Selective capture and recovery of uranium oxide colloids from aqueous soil suspensions using high gradient magnetic filtration

High Gradient Magnetic Filtration (HGMF) is a promising method for the selective capture and recovery of uranium oxide from surface soils. To date, however, magnetic filtration of uranium oxide has only been demonstrated at a proof-of-principle scale using relatively small filters (<5 cm³) at low flowrates (<60 mL/min). To explore the efficacy of magnetic filtration of uranium oxide at a larger scale, a newly designed HGMF apparatus that is more than an order of magnitude larger than our earlier filters (106 cm³) was designed, fabricated, and tested at relatively high flowrates. Filtration experiments were performed using aqueous uranium oxide particle suspensions with Arizona Road Dust (ARD) as a soil simulant.
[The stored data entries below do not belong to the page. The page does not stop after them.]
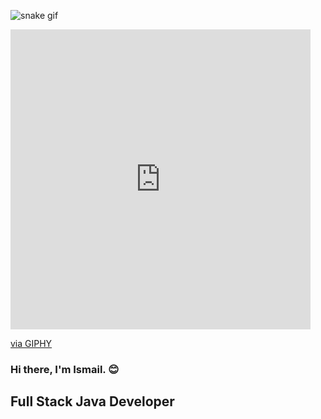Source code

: ![snake gif](https://github.com/akdogani/akdogani/blob/output/github-contribution-grid-snake.gif)

<iframe src="https://giphy.com/embed/bGgsc5mWoryfgKBx1u" width="480" height="480" frameBorder="0" class="giphy-embed" allowFullScreen></iframe><p><a href="https://giphy.com/gifs/computador-gu-tecnology-bGgsc5mWoryfgKBx1u">via GIPHY</a></p>

### Hi there, I'm Ismail. :blush:

## Full Stack Java Developer 
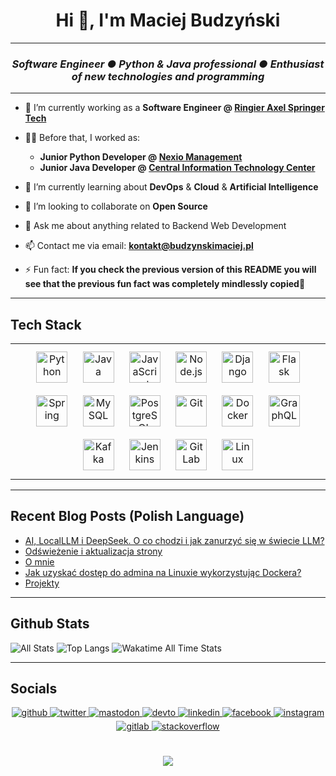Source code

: # <div align="center">Hi 👋, I'm Maciej Budzyński</div>  
<hr/>


### <div align="center">*Software Engineer ● Python & Java professional ● Enthusiast of new technologies and programming*</div>  
<hr/>


-  🔭 I’m currently working as a **Software Engineer @ [Ringier Axel Springer Tech](https://tech.ringieraxelspringer.com/)**  
  

- 👨‍💼 Before that, I worked as:
  - **Junior Python Developer @ [Nexio Management](https://nexio.pl/)**
  - **Junior Java Developer @ [Central Information Technology Center](https://www.coi.gov.pl/)**


  
  

- 🌱 I’m currently learning about **DevOps** & **Cloud** & **Artificial Intelligence**  
  

- 👯 I’m looking to collaborate on **Open Source**  
  

- 💬 Ask me about anything related to Backend Web Development  
  

- 📫 Contact me via email: **kontakt@budzynskimaciej.pl**  
  

- ⚡ Fun fact: **If you check the previous version of this README you will see that the previous fun fact was completely mindlessly copied**🤫  
  

<hr/>


## Tech Stack  
<table><tr><td valign="top" width="100%">

<div align="center">  
<a href="https://www.python.org/" target="_blank"><img style="margin: 10px" src="https://profilinator.rishav.dev/skills-assets/python-original.svg" alt="Python" height="50" /></a>  
<a href="https://www.java.com/" target="_blank"><img style="margin: 10px" src="https://profilinator.rishav.dev/skills-assets/java-original-wordmark.svg" alt="Java" height="50" /></a>  
<a href="https://www.javascript.com/" target="_blank"><img style="margin: 10px" src="https://profilinator.rishav.dev/skills-assets/javascript-original.svg" alt="JavaScript" height="50" /></a>  
<a href="https://nodejs.org/" target="_blank"><img style="margin: 10px" src="https://profilinator.rishav.dev/skills-assets/nodejs-original-wordmark.svg" alt="Node.js" height="50" /></a>  
<a href="https://www.djangoproject.com/" target="_blank"><img style="margin: 10px" src="https://profilinator.rishav.dev/skills-assets/django-original.svg" alt="Django" height="50" /></a>  
<a href="https://flask.palletsprojects.com/" target="_blank"><img style="margin: 10px" src="https://profilinator.rishav.dev/skills-assets/flask.png" alt="Flask" height="50" /></a>  
<a href="https://docs.spring.io/spring-framework/docs/3.0.x/reference/expressions.html#:~:text=The%20Spring%20Expression%20Language%20(SpEL,and%20basic%20string%20templating%20functionality." target="_blank"><img style="margin: 10px" src="https://profilinator.rishav.dev/skills-assets/springio-icon.svg" alt="Spring" height="50" /></a>  
<a href="https://www.mysql.com/" target="_blank"><img style="margin: 10px" src="https://profilinator.rishav.dev/skills-assets/mysql-original-wordmark.svg" alt="MySQL" height="50" /></a>  
<a href="https://www.postgresql.org/" target="_blank"><img style="margin: 10px" src="https://profilinator.rishav.dev/skills-assets/postgresql-original-wordmark.svg" alt="PostgreSQL" height="50" /></a>  
<a href="https://github.com/" target="_blank"><img style="margin: 10px" src="https://profilinator.rishav.dev/skills-assets/git-scm-icon.svg" alt="Git" height="50" /></a>  
<a href="https://www.docker.com/" target="_blank"><img style="margin: 10px" src="https://profilinator.rishav.dev/skills-assets/docker-original-wordmark.svg" alt="Docker" height="50" /></a>  
<a href="https://graphql.org/" target="_blank"><img style="margin: 10px" src="https://profilinator.rishav.dev/skills-assets/graphql.png" alt="GraphQL" height="50" /></a>  
<a href="https://kafka.apache.org/" target="_blank"><img style="margin: 10px" src="https://profilinator.rishav.dev/skills-assets/apache_kafka-icon.svg" alt="Kafka" height="50" /></a>  
<a href="https://www.jenkins.io/" target="_blank"><img style="margin: 10px" src="https://profilinator.rishav.dev/skills-assets/jenkins-icon.svg" alt="Jenkins" height="50" /></a>  
<a href="https://about.gitlab.com/" target="_blank"><img style="margin: 10px" src="https://profilinator.rishav.dev/skills-assets/gitlab.svg" alt="GitLab" height="50" /></a>  
<a href="https://www.linux.org/" target="_blank"><img style="margin: 10px" src="https://profilinator.rishav.dev/skills-assets/linux-original.svg" alt="Linux" height="50" /></a>  
</div>
</td></tr></table>  

<hr/>

<!--- TODO 
## Projects:
### Main:
- UnderConstruction
### Proof of Concept:
- UnderConstruction
### Rectuitment tasks:
- UnderConstruction
<hr/>
--->


## Recent Blog Posts (Polish Language) 
<!-- BLOG-POST-LIST:START -->
- [AI, LocalLLM i DeepSeek. O co chodzi i jak zanurzyć się w świecie LLM?](https://blog.budzynskimaciej.pl/post/ai-and-llms/)
- [Odświeżenie i aktualizacja strony](https://blog.budzynskimaciej.pl/post/site-update-and-changes/)
- [O mnie](https://blog.budzynskimaciej.pl/about/)
- [Jak uzyskać dostęp do admina na Linuxie wykorzystując Dockera?](https://blog.budzynskimaciej.pl/post/docker-sudo-tricks/)
- [Projekty](https://blog.budzynskimaciej.pl/projects/)
<!-- BLOG-POST-LIST:END -->  

<hr/>


## Github Stats  
![All Stats](https://github-readme-stats.vercel.app/api?username=BudzynskiMaciej&show_icons=true&include_all_commits=true&count_private=true&custom_title=BudzynskiMaciej%20-%20Github%20Stats)
![Top Langs](https://github-readme-stats.vercel.app/api/top-langs/?username=BudzynskiMaciej&layout=compact)
![Wakatime All Time Stats](https://github-readme-stats.vercel.app/api/wakatime?username=BudzynskiMaciej&layout=compact&custom_title=Wakatime%20-%20All%20Time%20Stats)
 
<hr/>


## Socials  
<div align="center">
<a href="https://github.com/BudzynskiMaciej" target="_blank">
<img src=https://img.shields.io/badge/github-%2324292e.svg?&style=for-the-badge&logo=github&logoColor=white alt=github style="margin-bottom: 5px;" />
</a>
<a href="https://twitter.com/BudzynskiMaciek" target="_blank">
<img src=https://img.shields.io/badge/twitter-%2300acee.svg?&style=for-the-badge&logo=twitter&logoColor=white alt=twitter style="margin-bottom: 5px;" />
</a>
<a href="https://mastodon.social/@BudzynskiMaciej" target="_blank" rel="me">
<img src=https://img.shields.io/badge/mastodon-349eeb.svg?&style=for-the-badge&logo=mastodon&logoColor=white alt=mastodon style="margin-bottom: 5px;" />
</a>
<a href="https://dev.to/BudzynskiMaciej" target="_blank">
<img src=https://img.shields.io/badge/dev.to-%2308090A.svg?&style=for-the-badge&logo=dev.to&logoColor=white alt=devto style="margin-bottom: 5px;" />
</a>
<a href="https://linkedin.com/in/BudzynskiMaciej" target="_blank">
<img src=https://img.shields.io/badge/linkedin-%231E77B5.svg?&style=for-the-badge&logo=linkedin&logoColor=white alt=linkedin style="margin-bottom: 5px;" />
</a>
<a href="https://www.facebook.com/maciej.budzynski1" target="_blank">
<img src=https://img.shields.io/badge/facebook-%232E87FB.svg?&style=for-the-badge&logo=facebook&logoColor=white alt=facebook style="margin-bottom: 5px;" />
</a>
<a href="https://instagram.com/budzynski_maciej" target="_blank">
<img src=https://img.shields.io/badge/instagram-%23000000.svg?&style=for-the-badge&logo=instagram&logoColor=white alt=instagram style="margin-bottom: 5px;" />
</a>
<a href="https://gitlab.com/BudzynskiMaciej" target="_blank">
<img src=https://img.shields.io/badge/gitlab-330F63.svg?&style=for-the-badge&logo=gitlab&logoColor=white alt=gitlab style="margin-bottom: 5px;" />
</a>
<a href="https://stackoverflow.com/users/6785124/maciej-budzyński" target="_blank">
<img src=https://img.shields.io/badge/stackoverflow-%23F28032.svg?&style=for-the-badge&logo=stackoverflow&logoColor=white alt=stackoverflow style="margin-bottom: 5px;" />
</a>  
</div>  
  

<br/>  
 

<br/>  

<div align="center">
<img src="https://komarev.com/ghpvc/?username=BudzynskiMaciej&&style=flat-square" align="center" />
</div>  
  

<br/>  

  

<br/>  


<br />
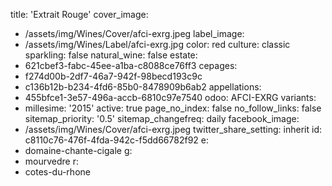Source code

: title: 'Extrait Rouge'
cover_image:
  - /assets/img/Wines/Cover/afci-exrg.jpeg
label_image:
  - /assets/img/Wines/Label/afci-exrg.jpg
color: red
culture: classic
sparkling: false
natural_wine: false
estate:
  - 621cbef3-fabc-45ee-a1ba-c8088ce76ff3
cepages:
  - f274d00b-2df7-46a7-942f-98becd193c9c
  - c136b12b-b234-4fd6-85b0-8478909b6ab2
appellations:
  - 455bfce1-3e57-496a-accb-6810c97e7540
odoo: AFCI-EXRG
variants:
  -
    millesime: '2015'
    active: true
page_no_index: false
no_follow_links: false
sitemap_priority: '0.5'
sitemap_changefreq: daily
facebook_image:
  - /assets/img/Wines/Cover/afci-exrg.jpeg
twitter_share_setting: inherit
id: c8110c76-476f-4fda-942c-f5dd66782f92
e:
  - domaine-chante-cigale
g:
  - mourvedre
r:
  - cotes-du-rhone
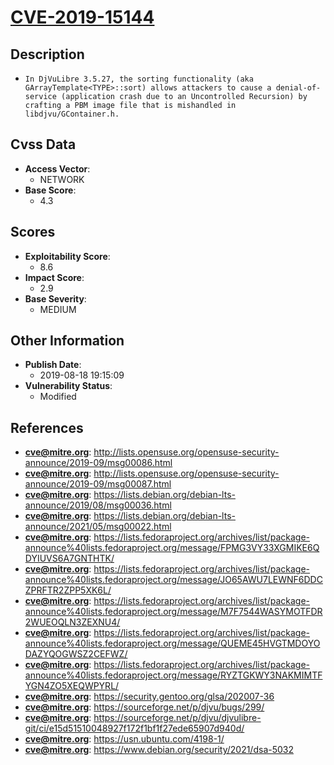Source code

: 
# [CVE-2019-15144](http://lists.opensuse.org/opensuse-security-announce/2019-09/msg00086.html)

## Description

- `In DjVuLibre 3.5.27, the sorting functionality (aka GArrayTemplate<TYPE>::sort) allows attackers to cause a denial-of-service (application crash due to an Uncontrolled Recursion) by crafting a PBM image file that is mishandled in libdjvu/GContainer.h.`

## Cvss Data

- **Access Vector**:
  - NETWORK
- **Base Score**:
  - 4.3

## Scores

- **Exploitability Score**:
  - 8.6
- **Impact Score**:
  - 2.9
- **Base Severity**:
  - MEDIUM

## Other Information

- **Publish Date**:
  - 2019-08-18 19:15:09
- **Vulnerability Status**:
  - Modified

## References

- **cve@mitre.org**: http://lists.opensuse.org/opensuse-security-announce/2019-09/msg00086.html
- **cve@mitre.org**: http://lists.opensuse.org/opensuse-security-announce/2019-09/msg00087.html
- **cve@mitre.org**: https://lists.debian.org/debian-lts-announce/2019/08/msg00036.html
- **cve@mitre.org**: https://lists.debian.org/debian-lts-announce/2021/05/msg00022.html
- **cve@mitre.org**: https://lists.fedoraproject.org/archives/list/package-announce%40lists.fedoraproject.org/message/FPMG3VY33XGMIKE6QDYIUVS6A7GNTHTK/
- **cve@mitre.org**: https://lists.fedoraproject.org/archives/list/package-announce%40lists.fedoraproject.org/message/JO65AWU7LEWNF6DDCZPRFTR2ZPP5XK6L/
- **cve@mitre.org**: https://lists.fedoraproject.org/archives/list/package-announce%40lists.fedoraproject.org/message/M7F7544WASYMOTFDR2WUEOQLN3ZEXNU4/
- **cve@mitre.org**: https://lists.fedoraproject.org/archives/list/package-announce%40lists.fedoraproject.org/message/QUEME45HVGTMDOYODAZYQOGWSZ2CEFWZ/
- **cve@mitre.org**: https://lists.fedoraproject.org/archives/list/package-announce%40lists.fedoraproject.org/message/RYZTGKWY3NAKMIMTFYGN4ZO5XEQWPYRL/
- **cve@mitre.org**: https://security.gentoo.org/glsa/202007-36
- **cve@mitre.org**: https://sourceforge.net/p/djvu/bugs/299/
- **cve@mitre.org**: https://sourceforge.net/p/djvu/djvulibre-git/ci/e15d51510048927f172f1bf1f27ede65907d940d/
- **cve@mitre.org**: https://usn.ubuntu.com/4198-1/
- **cve@mitre.org**: https://www.debian.org/security/2021/dsa-5032
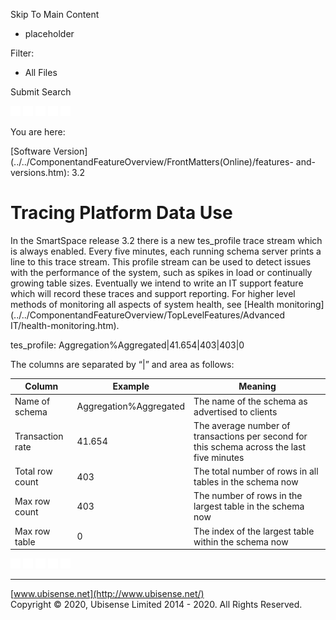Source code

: 

Skip To Main Content

[](../../Home.htm)

  * placeholder

Filter:

  * All Files

Submit Search

![Navigate previous](../../images/transparent.gif) ![Navigate
next](../../images/transparent.gif) ![Expand
all](../../images/transparent.gif) ![](../../images/transparent.gif)
![Print](../../images/transparent.gif)

You are here:

[Software
Version](../../ComponentandFeatureOverview/FrontMatters\(Online\)/features-
and-versions.htm): 3.2

# Tracing Platform Data Use

In the SmartSpace release 3.2 there is a new tes_profile trace stream which is
always enabled. Every five minutes, each running schema server prints a line
to this trace stream. This profile stream can be used to detect issues with
the performance of the system, such as spikes in load or continually growing
table sizes. Eventually we intend to write an IT support feature which will
record these traces and support reporting. For higher level methods of
monitoring all aspects of system health, see [Health
monitoring](../../ComponentandFeatureOverview/TopLevelFeatures/Advanced
IT/health-monitoring.htm).

tes_profile: Aggregation%Aggregated|41.654|403|403|0

The columns are separated by “|” and area as follows:

Column | Example | Meaning  
---|---|---  
Name of schema |  Aggregation%Aggregated |  The name of the schema as advertised to clients  
Transaction rate |  41.654 |  The average number of transactions per second for this schema across the last five minutes  
Total row count |  403 |  The total number of rows in all tables in the schema now  
Max row count |  403 |  The number of rows in the largest table in the schema now  
Max row table |  0 |  The index of the largest table within the schema now  
  

![Navigate previous](../../images/transparent.gif) ![Navigate
next](../../images/transparent.gif) ![Expand
all](../../images/transparent.gif) ![](../../images/transparent.gif)
![Print](../../images/transparent.gif)

* * *

[www.ubisense.net](http://www.ubisense.net/)  
Copyright © 2020, Ubisense Limited 2014 - 2020. All Rights Reserved.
At a flowrate of 125 mL/min, the apparatus’ uranium capture rate was exceptionally high (96 %), but selectivity was poor due to the high rate of capture for diamagnetic soil constituents (e.g., 77 % for silicon). All particles were captured at a lower rate when the flowrate was increased to 250 mL/min, but uranium selectivity was significantly increased due to the more substantial reduction in diamagnetic particle capture (i.e., capture rate of 77 % and 15 % for uranium and silicon, respectively). When backwashing the apparatus at the same flowrates used during filtration experiments, the rate of uranium recovery tended to be fairly low. Nevertheless, higher flowrates (1 L/min) and sonication were both shown to be highly effective methods of increasing uranium recovery. Magnetic field simulations were also performed to investigate potential optimizations to the design of the apparatus. These simulations showed that the intensity of the applied magnetic field could be increased by increasing the thickness of the steel magnetic housing. Additionally, stochastic trajectory simulations were performed to investigate the potential mechanisms of particle capture.